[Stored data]
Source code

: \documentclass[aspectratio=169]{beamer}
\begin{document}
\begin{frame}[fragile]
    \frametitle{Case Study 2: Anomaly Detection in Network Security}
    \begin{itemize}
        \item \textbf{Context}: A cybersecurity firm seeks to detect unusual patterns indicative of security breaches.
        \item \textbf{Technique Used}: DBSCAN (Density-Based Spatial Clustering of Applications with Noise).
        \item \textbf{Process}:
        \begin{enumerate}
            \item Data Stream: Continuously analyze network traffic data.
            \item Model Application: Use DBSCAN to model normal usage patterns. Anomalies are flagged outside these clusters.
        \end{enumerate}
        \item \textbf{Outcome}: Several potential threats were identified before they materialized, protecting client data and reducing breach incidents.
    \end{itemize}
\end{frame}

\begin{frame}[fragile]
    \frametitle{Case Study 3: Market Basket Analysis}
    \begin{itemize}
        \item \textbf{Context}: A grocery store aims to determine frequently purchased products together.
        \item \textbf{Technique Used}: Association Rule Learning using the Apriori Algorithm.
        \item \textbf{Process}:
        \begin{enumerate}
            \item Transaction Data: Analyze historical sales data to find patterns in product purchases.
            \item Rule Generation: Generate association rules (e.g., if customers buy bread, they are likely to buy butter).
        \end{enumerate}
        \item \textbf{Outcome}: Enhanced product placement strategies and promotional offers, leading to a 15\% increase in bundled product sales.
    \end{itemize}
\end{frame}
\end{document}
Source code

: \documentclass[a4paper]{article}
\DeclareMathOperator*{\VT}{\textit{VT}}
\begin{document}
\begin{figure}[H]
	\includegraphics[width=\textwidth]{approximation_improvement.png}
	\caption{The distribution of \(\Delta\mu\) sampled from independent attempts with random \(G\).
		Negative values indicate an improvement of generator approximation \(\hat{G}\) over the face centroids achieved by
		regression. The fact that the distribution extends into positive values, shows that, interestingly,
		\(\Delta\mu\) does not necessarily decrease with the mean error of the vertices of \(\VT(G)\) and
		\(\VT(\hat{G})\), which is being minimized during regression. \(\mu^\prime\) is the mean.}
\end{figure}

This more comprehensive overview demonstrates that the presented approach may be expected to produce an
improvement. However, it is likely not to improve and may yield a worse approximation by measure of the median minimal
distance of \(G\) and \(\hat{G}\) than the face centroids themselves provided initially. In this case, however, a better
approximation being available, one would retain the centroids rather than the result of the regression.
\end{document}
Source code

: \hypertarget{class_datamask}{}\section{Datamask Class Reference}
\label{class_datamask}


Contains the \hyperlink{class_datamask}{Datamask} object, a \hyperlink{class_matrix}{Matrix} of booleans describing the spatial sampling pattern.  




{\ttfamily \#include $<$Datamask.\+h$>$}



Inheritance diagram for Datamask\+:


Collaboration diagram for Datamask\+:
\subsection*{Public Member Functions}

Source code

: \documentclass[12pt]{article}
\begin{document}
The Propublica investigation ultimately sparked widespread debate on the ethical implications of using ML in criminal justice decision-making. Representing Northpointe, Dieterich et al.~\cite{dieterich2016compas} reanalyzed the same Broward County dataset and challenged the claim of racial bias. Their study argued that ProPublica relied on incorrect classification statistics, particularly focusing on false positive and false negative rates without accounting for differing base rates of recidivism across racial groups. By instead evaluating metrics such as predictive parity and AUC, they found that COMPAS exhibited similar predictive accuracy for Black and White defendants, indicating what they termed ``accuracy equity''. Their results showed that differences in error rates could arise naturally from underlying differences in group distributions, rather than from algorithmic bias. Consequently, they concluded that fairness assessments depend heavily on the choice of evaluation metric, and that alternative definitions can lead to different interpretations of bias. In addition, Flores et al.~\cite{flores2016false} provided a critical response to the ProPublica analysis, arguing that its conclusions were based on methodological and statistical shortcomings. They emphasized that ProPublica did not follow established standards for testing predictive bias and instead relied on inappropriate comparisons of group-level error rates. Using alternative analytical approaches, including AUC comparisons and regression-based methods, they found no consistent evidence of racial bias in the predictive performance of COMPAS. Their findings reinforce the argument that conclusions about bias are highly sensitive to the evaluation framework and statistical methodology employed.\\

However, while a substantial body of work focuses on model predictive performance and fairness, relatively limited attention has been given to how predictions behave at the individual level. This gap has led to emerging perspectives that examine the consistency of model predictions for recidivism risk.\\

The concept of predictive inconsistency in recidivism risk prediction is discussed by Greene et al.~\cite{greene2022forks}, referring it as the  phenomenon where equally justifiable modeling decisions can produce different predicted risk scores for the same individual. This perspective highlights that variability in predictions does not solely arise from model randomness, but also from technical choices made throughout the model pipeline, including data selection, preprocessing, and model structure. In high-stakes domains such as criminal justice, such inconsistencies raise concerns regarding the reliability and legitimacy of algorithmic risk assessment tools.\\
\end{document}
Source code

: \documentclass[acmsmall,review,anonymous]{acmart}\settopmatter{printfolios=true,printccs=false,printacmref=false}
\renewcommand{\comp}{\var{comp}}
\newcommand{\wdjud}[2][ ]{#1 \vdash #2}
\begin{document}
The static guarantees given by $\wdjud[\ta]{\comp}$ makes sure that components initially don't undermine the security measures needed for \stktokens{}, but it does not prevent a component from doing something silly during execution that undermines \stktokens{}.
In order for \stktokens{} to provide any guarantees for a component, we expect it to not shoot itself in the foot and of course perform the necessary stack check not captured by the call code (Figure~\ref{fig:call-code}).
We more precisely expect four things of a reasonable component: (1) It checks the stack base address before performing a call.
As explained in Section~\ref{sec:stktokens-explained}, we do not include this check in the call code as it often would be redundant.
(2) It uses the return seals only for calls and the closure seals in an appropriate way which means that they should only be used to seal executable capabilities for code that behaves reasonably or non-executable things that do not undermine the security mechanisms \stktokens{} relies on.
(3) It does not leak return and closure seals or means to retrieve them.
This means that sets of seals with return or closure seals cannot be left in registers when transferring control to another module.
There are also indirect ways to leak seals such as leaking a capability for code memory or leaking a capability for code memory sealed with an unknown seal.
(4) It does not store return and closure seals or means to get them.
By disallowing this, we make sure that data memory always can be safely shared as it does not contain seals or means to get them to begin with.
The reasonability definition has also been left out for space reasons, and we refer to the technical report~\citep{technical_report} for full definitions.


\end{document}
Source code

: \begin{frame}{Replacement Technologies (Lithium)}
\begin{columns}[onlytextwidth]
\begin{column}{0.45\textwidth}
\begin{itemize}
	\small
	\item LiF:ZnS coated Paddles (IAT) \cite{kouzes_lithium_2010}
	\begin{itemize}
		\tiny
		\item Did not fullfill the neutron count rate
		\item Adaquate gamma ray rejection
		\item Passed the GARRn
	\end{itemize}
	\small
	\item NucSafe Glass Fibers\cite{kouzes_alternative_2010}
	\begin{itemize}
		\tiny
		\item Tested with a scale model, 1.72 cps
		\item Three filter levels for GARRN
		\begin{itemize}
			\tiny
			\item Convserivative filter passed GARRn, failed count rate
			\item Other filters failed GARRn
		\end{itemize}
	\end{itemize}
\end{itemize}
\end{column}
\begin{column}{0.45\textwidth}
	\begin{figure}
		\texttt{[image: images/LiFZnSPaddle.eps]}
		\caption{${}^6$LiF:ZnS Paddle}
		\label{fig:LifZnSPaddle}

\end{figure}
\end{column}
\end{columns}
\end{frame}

▸ The task
Nothing should be left out: return all of the records exactly.

▸ Completed exercise
Source code

: \documentclass[aspectratio=169]{beamer}
\begin{document}
\begin{frame}[fragile]
    \frametitle{Case Study 2: Anomaly Detection in Network Security}
    \begin{itemize}
        \item \textbf{Context}: A cybersecurity firm seeks to detect unusual patterns indicative of security breaches.
        \item \textbf{Technique Used}: DBSCAN (Density-Based Spatial Clustering of Applications with Noise).
        \item \textbf{Process}:
        \begin{enumerate}
            \item Data Stream: Continuously analyze network traffic data.
            \item Model Application: Use DBSCAN to model normal usage patterns. Anomalies are flagged outside these clusters.
        \end{enumerate}
        \item \textbf{Outcome}: Several potential threats were identified before they materialized, protecting client data and reducing breach incidents.
    \end{itemize}
\end{frame}

\begin{frame}[fragile]
    \frametitle{Case Study 3: Market Basket Analysis}
    \begin{itemize}
        \item \textbf{Context}: A grocery store aims to determine frequently purchased products together.
        \item \textbf{Technique Used}: Association Rule Learning using the Apriori Algorithm.
        \item \textbf{Process}:
        \begin{enumerate}
            \item Transaction Data: Analyze historical sales data to find patterns in product purchases.
            \item Rule Generation: Generate association rules (e.g., if customers buy bread, they are likely to buy butter).
        \end{enumerate}
        \item \textbf{Outcome}: Enhanced product placement strategies and promotional offers, leading to a 15\% increase in bundled product sales.
    \end{itemize}
\end{frame}
\end{document}
Source code

: \documentclass[a4paper]{article}
\DeclareMathOperator*{\VT}{\textit{VT}}
\begin{document}
\begin{figure}[H]
	\includegraphics[width=\textwidth]{approximation_improvement.png}
	\caption{The distribution of \(\Delta\mu\) sampled from independent attempts with random \(G\).
		Negative values indicate an improvement of generator approximation \(\hat{G}\) over the face centroids achieved by
		regression. The fact that the distribution extends into positive values, shows that, interestingly,
		\(\Delta\mu\) does not necessarily decrease with the mean error of the vertices of \(\VT(G)\) and
		\(\VT(\hat{G})\), which is being minimized during regression. \(\mu^\prime\) is the mean.}
\end{figure}

This more comprehensive overview demonstrates that the presented approach may be expected to produce an
improvement. However, it is likely not to improve and may yield a worse approximation by measure of the median minimal
distance of \(G\) and \(\hat{G}\) than the face centroids themselves provided initially. In this case, however, a better
approximation being available, one would retain the centroids rather than the result of the regression.
\end{document}
Source code

: \hypertarget{class_datamask}{}\section{Datamask Class Reference}
\label{class_datamask}


Contains the \hyperlink{class_datamask}{Datamask} object, a \hyperlink{class_matrix}{Matrix} of booleans describing the spatial sampling pattern.  




{\ttfamily \#include $<$Datamask.\+h$>$}



Inheritance diagram for Datamask\+:


Collaboration diagram for Datamask\+:
\subsection*{Public Member Functions}

Source code

: \documentclass[12pt]{article}
\begin{document}
The Propublica investigation ultimately sparked widespread debate on the ethical implications of using ML in criminal justice decision-making. Representing Northpointe, Dieterich et al.~\cite{dieterich2016compas} reanalyzed the same Broward County dataset and challenged the claim of racial bias. Their study argued that ProPublica relied on incorrect classification statistics, particularly focusing on false positive and false negative rates without accounting for differing base rates of recidivism across racial groups. By instead evaluating metrics such as predictive parity and AUC, they found that COMPAS exhibited similar predictive accuracy for Black and White defendants, indicating what they termed ``accuracy equity''. Their results showed that differences in error rates could arise naturally from underlying differences in group distributions, rather than from algorithmic bias. Consequently, they concluded that fairness assessments depend heavily on the choice of evaluation metric, and that alternative definitions can lead to different interpretations of bias. In addition, Flores et al.~\cite{flores2016false} provided a critical response to the ProPublica analysis, arguing that its conclusions were based on methodological and statistical shortcomings. They emphasized that ProPublica did not follow established standards for testing predictive bias and instead relied on inappropriate comparisons of group-level error rates. Using alternative analytical approaches, including AUC comparisons and regression-based methods, they found no consistent evidence of racial bias in the predictive performance of COMPAS. Their findings reinforce the argument that conclusions about bias are highly sensitive to the evaluation framework and statistical methodology employed.\\

However, while a substantial body of work focuses on model predictive performance and fairness, relatively limited attention has been given to how predictions behave at the individual level. This gap has led to emerging perspectives that examine the consistency of model predictions for recidivism risk.\\

The concept of predictive inconsistency in recidivism risk prediction is discussed by Greene et al.~\cite{greene2022forks}, referring it as the  phenomenon where equally justifiable modeling decisions can produce different predicted risk scores for the same individual. This perspective highlights that variability in predictions does not solely arise from model randomness, but also from technical choices made throughout the model pipeline, including data selection, preprocessing, and model structure. In high-stakes domains such as criminal justice, such inconsistencies raise concerns regarding the reliability and legitimacy of algorithmic risk assessment tools.\\
\end{document}
Source code

: \documentclass[acmsmall,review,anonymous]{acmart}\settopmatter{printfolios=true,printccs=false,printacmref=false}
\renewcommand{\comp}{\var{comp}}
\newcommand{\wdjud}[2][ ]{#1 \vdash #2}
\begin{document}
The static guarantees given by $\wdjud[\ta]{\comp}$ makes sure that components initially don't undermine the security measures needed for \stktokens{}, but it does not prevent a component from doing something silly during execution that undermines \stktokens{}.
In order for \stktokens{} to provide any guarantees for a component, we expect it to not shoot itself in the foot and of course perform the necessary stack check not captured by the call code (Figure~\ref{fig:call-code}).
We more precisely expect four things of a reasonable component: (1) It checks the stack base address before performing a call.
As explained in Section~\ref{sec:stktokens-explained}, we do not include this check in the call code as it often would be redundant.
(2) It uses the return seals only for calls and the closure seals in an appropriate way which means that they should only be used to seal executable capabilities for code that behaves reasonably or non-executable things that do not undermine the security mechanisms \stktokens{} relies on.
(3) It does not leak return and closure seals or means to retrieve them.
This means that sets of seals with return or closure seals cannot be left in registers when transferring control to another module.
There are also indirect ways to leak seals such as leaking a capability for code memory or leaking a capability for code memory sealed with an unknown seal.
(4) It does not store return and closure seals or means to get them.
By disallowing this, we make sure that data memory always can be safely shared as it does not contain seals or means to get them to begin with.
The reasonability definition has also been left out for space reasons, and we refer to the technical report~\citep{technical_report} for full definitions.


\end{document}
Source code

: \begin{frame}{Replacement Technologies (Lithium)}
\begin{columns}[onlytextwidth]
\begin{column}{0.45\textwidth}
\begin{itemize}
	\small
	\item LiF:ZnS coated Paddles (IAT) \cite{kouzes_lithium_2010}
	\begin{itemize}
		\tiny
		\item Did not fullfill the neutron count rate
		\item Adaquate gamma ray rejection
		\item Passed the GARRn
	\end{itemize}
	\small
	\item NucSafe Glass Fibers\cite{kouzes_alternative_2010}
	\begin{itemize}
		\tiny
		\item Tested with a scale model, 1.72 cps
		\item Three filter levels for GARRN
		\begin{itemize}
			\tiny
			\item Convserivative filter passed GARRn, failed count rate
			\item Other filters failed GARRn
		\end{itemize}
	\end{itemize}
\end{itemize}
\end{column}
\begin{column}{0.45\textwidth}
	\begin{figure}
		\texttt{[image: images/LiFZnSPaddle.eps]}
		\caption{${}^6$LiF:ZnS Paddle}
		\label{fig:LifZnSPaddle}

\end{figure}
\end{column}
\end{columns}
\end{frame}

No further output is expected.